▶ **Exercise inputs**

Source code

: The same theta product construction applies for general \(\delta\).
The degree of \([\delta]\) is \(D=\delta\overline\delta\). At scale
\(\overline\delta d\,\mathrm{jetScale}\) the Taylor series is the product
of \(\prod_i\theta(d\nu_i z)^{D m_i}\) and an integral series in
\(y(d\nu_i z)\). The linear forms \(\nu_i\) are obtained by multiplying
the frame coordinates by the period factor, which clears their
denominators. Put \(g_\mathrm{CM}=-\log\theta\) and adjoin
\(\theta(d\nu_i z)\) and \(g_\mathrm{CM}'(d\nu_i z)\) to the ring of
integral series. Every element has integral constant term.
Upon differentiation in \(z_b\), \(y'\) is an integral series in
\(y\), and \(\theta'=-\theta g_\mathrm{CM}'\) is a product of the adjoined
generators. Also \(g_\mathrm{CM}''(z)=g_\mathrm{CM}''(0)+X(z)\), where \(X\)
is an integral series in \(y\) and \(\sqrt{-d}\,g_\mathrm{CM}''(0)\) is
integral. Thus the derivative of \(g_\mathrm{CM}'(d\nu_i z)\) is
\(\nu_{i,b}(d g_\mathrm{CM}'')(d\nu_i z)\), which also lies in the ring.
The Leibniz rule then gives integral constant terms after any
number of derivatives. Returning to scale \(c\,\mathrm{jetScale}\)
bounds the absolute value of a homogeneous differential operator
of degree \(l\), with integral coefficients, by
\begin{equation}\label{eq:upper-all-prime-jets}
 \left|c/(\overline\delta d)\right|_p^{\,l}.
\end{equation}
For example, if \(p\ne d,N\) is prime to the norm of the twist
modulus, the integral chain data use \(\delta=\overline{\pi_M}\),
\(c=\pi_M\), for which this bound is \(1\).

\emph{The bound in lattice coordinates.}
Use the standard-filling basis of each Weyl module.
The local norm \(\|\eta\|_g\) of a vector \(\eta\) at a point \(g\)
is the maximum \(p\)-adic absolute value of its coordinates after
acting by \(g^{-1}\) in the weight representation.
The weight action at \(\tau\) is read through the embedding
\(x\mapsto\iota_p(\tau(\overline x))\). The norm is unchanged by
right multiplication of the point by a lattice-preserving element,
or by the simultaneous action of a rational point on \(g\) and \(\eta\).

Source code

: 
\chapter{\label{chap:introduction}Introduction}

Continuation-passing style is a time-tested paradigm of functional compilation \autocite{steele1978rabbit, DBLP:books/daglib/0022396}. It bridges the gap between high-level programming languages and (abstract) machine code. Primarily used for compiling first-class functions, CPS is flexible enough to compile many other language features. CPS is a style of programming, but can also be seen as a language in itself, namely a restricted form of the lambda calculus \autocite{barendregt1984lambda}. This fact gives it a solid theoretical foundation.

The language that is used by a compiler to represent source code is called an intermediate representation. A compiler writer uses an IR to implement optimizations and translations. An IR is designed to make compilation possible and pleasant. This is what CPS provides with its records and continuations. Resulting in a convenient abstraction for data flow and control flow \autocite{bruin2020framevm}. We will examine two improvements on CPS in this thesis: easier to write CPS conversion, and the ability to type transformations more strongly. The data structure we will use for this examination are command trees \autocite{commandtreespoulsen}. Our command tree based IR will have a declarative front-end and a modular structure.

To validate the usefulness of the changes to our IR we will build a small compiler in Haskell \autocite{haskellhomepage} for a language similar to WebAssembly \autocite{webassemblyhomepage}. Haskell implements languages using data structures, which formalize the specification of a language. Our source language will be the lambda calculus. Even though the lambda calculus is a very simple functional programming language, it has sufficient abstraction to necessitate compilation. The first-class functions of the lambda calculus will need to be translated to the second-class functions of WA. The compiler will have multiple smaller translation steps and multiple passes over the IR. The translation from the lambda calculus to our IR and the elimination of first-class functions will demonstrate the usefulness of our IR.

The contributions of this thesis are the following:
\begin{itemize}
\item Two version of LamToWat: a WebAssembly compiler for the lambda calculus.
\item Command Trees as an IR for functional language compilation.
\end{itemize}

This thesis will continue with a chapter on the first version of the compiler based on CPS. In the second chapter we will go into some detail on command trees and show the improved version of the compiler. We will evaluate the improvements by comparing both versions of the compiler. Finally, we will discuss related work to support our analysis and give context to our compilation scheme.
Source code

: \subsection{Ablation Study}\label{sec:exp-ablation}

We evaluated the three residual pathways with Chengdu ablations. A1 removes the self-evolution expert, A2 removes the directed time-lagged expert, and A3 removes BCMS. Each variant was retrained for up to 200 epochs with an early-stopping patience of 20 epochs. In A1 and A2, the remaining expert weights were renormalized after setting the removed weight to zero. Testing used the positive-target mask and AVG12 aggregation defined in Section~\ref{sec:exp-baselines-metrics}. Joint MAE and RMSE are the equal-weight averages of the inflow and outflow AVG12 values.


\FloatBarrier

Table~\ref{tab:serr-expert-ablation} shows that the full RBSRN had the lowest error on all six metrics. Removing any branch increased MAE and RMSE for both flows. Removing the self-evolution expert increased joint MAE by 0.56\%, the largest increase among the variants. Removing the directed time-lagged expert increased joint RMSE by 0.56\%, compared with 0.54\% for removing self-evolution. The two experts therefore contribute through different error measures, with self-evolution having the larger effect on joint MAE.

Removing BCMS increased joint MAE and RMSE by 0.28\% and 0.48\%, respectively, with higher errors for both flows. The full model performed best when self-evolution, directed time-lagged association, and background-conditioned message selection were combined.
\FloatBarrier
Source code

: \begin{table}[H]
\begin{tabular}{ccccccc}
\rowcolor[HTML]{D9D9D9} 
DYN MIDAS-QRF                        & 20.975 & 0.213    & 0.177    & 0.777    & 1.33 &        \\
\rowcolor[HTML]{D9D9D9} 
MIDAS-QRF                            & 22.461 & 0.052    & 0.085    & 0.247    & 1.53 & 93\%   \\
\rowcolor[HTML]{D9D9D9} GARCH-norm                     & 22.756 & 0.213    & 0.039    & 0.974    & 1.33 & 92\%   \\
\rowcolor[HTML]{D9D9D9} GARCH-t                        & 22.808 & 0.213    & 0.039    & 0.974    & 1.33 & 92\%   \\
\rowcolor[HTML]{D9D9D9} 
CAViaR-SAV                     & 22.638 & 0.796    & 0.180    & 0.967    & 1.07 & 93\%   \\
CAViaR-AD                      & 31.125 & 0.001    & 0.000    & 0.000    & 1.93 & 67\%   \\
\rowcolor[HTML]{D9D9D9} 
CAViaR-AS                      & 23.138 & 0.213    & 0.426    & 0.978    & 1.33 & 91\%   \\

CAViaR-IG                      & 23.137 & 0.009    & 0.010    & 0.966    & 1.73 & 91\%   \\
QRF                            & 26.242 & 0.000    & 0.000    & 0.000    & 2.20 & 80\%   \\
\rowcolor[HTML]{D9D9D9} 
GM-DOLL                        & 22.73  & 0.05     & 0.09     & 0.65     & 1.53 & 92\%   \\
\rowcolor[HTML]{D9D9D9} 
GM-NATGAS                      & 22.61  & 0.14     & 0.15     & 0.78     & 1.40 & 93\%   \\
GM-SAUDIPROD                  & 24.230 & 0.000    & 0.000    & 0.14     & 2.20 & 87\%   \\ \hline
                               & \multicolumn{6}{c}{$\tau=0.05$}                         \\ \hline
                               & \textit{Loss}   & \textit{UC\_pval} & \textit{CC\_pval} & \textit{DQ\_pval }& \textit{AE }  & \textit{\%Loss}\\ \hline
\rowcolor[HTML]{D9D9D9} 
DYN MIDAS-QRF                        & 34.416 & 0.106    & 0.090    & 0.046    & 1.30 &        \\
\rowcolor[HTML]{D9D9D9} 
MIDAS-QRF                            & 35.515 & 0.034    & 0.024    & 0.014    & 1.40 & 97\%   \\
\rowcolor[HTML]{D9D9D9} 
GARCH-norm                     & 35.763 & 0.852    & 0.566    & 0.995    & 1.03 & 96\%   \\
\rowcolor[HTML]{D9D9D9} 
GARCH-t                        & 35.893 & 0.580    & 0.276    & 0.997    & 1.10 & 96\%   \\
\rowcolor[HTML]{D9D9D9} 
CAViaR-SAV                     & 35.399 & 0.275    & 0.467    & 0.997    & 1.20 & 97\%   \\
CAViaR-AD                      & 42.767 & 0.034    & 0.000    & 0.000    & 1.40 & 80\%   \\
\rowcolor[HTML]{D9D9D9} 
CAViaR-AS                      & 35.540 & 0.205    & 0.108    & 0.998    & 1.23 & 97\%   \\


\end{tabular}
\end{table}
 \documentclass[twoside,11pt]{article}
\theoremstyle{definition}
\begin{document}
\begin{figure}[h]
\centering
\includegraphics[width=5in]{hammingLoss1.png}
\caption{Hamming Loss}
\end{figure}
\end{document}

▶ **Problem requirements**
All that is wanted is the run of lines from the start of the data through the line containing "of the adjoined", copied word for word.

▶ **Your response**
Source code

: The same theta product construction applies for general \(\delta\).
The degree of \([\delta]\) is \(D=\delta\overline\delta\). At scale
\(\overline\delta d\,\mathrm{jetScale}\) the Taylor series is the product
of \(\prod_i\theta(d\nu_i z)^{D m_i}\) and an integral series in
\(y(d\nu_i z)\). The linear forms \(\nu_i\) are obtained by multiplying
the frame coordinates by the period factor, which clears their
denominators. Put \(g_\mathrm{CM}=-\log\theta\) and adjoin
\(\theta(d\nu_i z)\) and \(g_\mathrm{CM}'(d\nu_i z)\) to the ring of
integral series. Every element has integral constant term.
Upon differentiation in \(z_b\), \(y'\) is an integral series in
\(y\), and \(\theta'=-\theta g_\mathrm{CM}'\) is a product of the adjoined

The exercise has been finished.